Later on this week, I found myself in acting class. Each of my classmates repeated their lines of the same scenes we’d been working on for weeks. Yet, I heard this one in particular differently.
My two classmates, Peyton and JP, performed a hilarious scene that always made the room smile when they rehearsed it. It’s about two best friends. JP’s character drags Peyton’s character out of a party at 2 a.m. to the waters at Central Park. JP’s character confesses his love to a mermaid while Peyton’s character can not contain his disgusted feelings of concern and worry for his best friend.
JP’s character yelled out in frustration, “You’re supposed to understand me! You’re supposed to be my best friend!”
That line I’ve heard JP yell for works slapped me in the face this time around and resurrected a side to me I’ve had buried. I felt guilty.
My suffocated feelings all week toward my Alyssa were now transformed into guilt and past shame.

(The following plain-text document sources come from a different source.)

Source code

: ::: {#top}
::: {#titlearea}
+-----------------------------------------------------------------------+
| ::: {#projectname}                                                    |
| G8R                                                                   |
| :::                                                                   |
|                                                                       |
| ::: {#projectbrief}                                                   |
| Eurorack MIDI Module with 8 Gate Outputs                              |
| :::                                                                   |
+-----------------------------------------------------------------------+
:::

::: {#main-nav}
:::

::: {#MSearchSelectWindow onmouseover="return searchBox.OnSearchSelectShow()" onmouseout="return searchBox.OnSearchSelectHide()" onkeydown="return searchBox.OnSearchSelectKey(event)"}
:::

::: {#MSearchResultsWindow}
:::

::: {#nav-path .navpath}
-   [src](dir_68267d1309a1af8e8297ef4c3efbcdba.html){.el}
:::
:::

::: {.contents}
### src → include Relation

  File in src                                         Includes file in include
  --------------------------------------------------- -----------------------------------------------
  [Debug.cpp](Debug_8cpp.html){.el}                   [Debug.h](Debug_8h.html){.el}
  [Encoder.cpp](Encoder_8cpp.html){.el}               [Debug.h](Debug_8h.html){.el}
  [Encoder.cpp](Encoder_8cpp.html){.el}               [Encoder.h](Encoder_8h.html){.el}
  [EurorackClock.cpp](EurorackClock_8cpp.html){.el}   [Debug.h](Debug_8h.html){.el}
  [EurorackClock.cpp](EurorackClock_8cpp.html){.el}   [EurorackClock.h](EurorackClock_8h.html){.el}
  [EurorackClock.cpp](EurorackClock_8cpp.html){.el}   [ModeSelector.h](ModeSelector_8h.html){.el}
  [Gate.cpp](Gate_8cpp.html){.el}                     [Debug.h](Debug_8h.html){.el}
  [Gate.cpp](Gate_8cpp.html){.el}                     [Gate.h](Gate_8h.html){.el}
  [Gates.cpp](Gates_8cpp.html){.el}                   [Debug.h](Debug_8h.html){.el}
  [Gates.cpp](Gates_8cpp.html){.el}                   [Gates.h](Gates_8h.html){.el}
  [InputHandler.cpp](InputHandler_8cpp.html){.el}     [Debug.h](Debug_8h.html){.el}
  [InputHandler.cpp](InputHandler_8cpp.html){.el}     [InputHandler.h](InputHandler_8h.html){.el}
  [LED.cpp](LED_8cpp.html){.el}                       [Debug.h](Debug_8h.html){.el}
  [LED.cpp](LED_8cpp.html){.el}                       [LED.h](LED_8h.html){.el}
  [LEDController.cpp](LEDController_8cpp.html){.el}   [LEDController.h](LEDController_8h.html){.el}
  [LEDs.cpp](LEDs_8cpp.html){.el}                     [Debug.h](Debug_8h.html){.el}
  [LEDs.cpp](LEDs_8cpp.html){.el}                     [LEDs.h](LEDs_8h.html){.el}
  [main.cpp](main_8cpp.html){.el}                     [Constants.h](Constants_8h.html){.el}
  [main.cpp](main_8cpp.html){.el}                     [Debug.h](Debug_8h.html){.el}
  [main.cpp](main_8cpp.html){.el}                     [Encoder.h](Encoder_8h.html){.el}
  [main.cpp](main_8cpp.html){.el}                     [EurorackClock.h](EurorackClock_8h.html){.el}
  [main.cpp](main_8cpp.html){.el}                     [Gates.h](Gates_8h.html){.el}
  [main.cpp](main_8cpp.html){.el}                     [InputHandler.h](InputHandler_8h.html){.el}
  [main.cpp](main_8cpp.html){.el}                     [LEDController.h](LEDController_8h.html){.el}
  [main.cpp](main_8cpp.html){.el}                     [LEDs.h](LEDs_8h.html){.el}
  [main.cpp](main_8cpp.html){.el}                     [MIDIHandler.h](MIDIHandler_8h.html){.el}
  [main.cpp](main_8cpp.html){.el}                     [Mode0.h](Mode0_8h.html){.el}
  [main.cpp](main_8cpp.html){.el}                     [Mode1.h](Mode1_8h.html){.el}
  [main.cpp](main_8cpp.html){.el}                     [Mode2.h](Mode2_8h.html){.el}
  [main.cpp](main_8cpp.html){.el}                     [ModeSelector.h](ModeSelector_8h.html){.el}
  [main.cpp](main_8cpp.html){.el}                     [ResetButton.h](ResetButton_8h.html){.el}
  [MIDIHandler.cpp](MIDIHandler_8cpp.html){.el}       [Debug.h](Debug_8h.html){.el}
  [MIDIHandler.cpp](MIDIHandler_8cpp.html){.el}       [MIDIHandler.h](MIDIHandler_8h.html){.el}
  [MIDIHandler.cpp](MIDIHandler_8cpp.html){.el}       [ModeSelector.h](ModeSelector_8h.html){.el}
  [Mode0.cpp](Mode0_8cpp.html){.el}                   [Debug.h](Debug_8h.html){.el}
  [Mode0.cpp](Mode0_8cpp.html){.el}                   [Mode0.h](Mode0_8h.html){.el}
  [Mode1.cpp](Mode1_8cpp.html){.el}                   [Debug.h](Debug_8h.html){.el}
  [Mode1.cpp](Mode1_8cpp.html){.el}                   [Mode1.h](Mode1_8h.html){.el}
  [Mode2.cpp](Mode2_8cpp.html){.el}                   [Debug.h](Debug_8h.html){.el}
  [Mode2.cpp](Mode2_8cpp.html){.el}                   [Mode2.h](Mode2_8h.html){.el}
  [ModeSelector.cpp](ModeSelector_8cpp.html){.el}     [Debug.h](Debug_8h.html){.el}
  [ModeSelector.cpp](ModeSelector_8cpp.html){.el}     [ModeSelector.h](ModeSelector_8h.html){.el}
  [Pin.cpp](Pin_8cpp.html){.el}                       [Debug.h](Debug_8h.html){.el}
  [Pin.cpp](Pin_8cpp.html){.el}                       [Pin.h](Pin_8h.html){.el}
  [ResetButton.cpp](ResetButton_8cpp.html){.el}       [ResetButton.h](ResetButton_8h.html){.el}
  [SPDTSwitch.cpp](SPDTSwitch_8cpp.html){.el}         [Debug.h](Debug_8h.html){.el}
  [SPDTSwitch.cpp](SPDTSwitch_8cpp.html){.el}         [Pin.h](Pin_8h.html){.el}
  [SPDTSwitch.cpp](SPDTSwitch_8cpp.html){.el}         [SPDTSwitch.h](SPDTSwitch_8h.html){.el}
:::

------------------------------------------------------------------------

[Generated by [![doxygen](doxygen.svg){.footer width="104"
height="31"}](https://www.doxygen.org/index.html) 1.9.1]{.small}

After multiple failed best-friend relationships, I thought I should give up on the idea as a whole. However, instead of reflecting my past failures onto my new best friend, I should have taken the time to understand her. And so I did.
We went to dinner during the weekend. At first, a little awkward. A feeling we don’t usually experience with each other unless we’re meeting some new crazy characters when we go out on the weekends. But the conversation smoothly transitioned. I listened to her. I took the time to understand her.
In some aspects, we may be opposites. A pair of opposites that attract and a rare pair that, may disconnect charges at times, but yet, still fit.